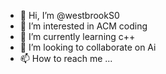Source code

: - 👋 Hi, I’m @westbrookS0
- 👀 I’m interested in ACM coding
- 🌱 I’m currently learning c++
- 💞️ I’m looking to collaborate on Ai
- 📫 How to reach me ...

<!---
westbrookS0/westbrookS0 is a ✨ special ✨ repository because its `README.md` (this file) appears on your GitHub profile.
You can click the Preview link to take a look at your changes.
--->
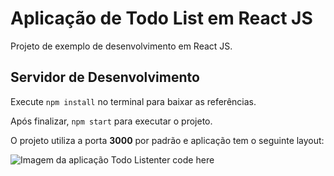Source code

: 
# Aplicação de Todo List em React JS

  

Projeto de exemplo de desenvolvimento em React JS.

  

## Servidor de Desenvolvimento

  

Execute `npm install` no terminal para baixar as referências.

  

Após finalizar, `npm start` para executar o projeto.

  

O projeto utiliza a porta <strong>3000</strong> por padrão e aplicação tem o seguinte layout:

  

![Imagem da aplicação Todo List`enter code here`](https://user-images.githubusercontent.com/10374530/112027643-20288580-8b16-11eb-8c22-5ddea3cf06b4.png)
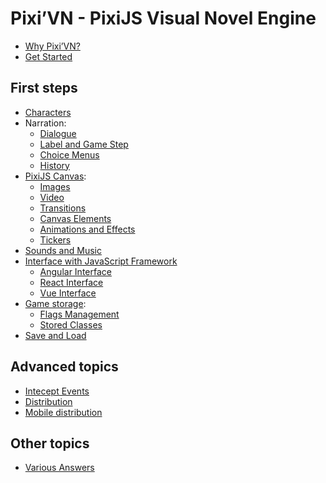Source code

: # Pixi’VN - PixiJS Visual Novel Engine

* [Why Pixi’VN?](why)
* [Get Started](getting-started)

## First steps

* [Characters](character)
* Narration:
  * [Dialogue](dialogue)
  * [Label and Game Step](labels)
  * [Choice Menus](choices)
  * [History](history)
* [PixiJS Canvas](canvas):
  * [Images](images)
  * [Video](videos)
  * [Transitions](transition)
  * [Canvas Elements](/start/canvas-elements)
  * [Animations and Effects](animations-effects)
  * [Tickers](tickers)
* [Sounds and Music](sound)
* [Interface with JavaScript Framework](interface)
  * [Angular Interface](interface-angular)
  * [React Interface](interface-react)
  * [Vue Interface](interface-vue)
* [Game storage](storage):
  * [Flags Management](flags)
  * [Stored Classes](stored-classes)
* [Save and Load](save)

## Advanced topics

* [Intecept Events](intercept-events)
* [Distribution](distribution)
* [Mobile distribution](distribution-mobile)

## Other topics

* [Various Answers](various-answers)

Work to be completed: Restate each line above exactly, keeping pictures out.

Your response:
Source code

: - 👋 Hi, I’m @westbrookS0
- 👀 I’m interested in ACM coding
- 🌱 I’m currently learning c++
- 💞️ I’m looking to collaborate on Ai
- 📫 How to reach me ...

<!---
westbrookS0/westbrookS0 is a ✨ special ✨ repository because its `README.md` (this file) appears on your GitHub profile.
You can click the Preview link to take a look at your changes.
--->
Source code

: 
# Aplicação de Todo List em React JS

  

Projeto de exemplo de desenvolvimento em React JS.

  

## Servidor de Desenvolvimento

  

Execute `npm install` no terminal para baixar as referências.

  

Após finalizar, `npm start` para executar o projeto.

  

O projeto utiliza a porta <strong>3000</strong> por padrão e aplicação tem o seguinte layout:

  

![Imagem da aplicação Todo List`enter code here`](https://user-images.githubusercontent.com/10374530/112027643-20288580-8b16-11eb-8c22-5ddea3cf06b4.png)
Source code

: # Pixi’VN - PixiJS Visual Novel Engine

* [Why Pixi’VN?](why)
* [Get Started](getting-started)

## First steps

* [Characters](character)
* Narration:
  * [Dialogue](dialogue)
  * [Label and Game Step](labels)
  * [Choice Menus](choices)
  * [History](history)
* [PixiJS Canvas](canvas):
  * [Images](images)
  * [Video](videos)
  * [Transitions](transition)
  * [Canvas Elements](/start/canvas-elements)
  * [Animations and Effects](animations-effects)
  * [Tickers](tickers)
* [Sounds and Music](sound)
* [Interface with JavaScript Framework](interface)
  * [Angular Interface](interface-angular)
  * [React Interface](interface-react)
  * [Vue Interface](interface-vue)
* [Game storage](storage):
  * [Flags Management](flags)
  * [Stored Classes](stored-classes)
* [Save and Load](save)

## Advanced topics

* [Intecept Events](intercept-events)
* [Distribution](distribution)
* [Mobile distribution](distribution-mobile)

## Other topics

* [Various Answers](various-answers)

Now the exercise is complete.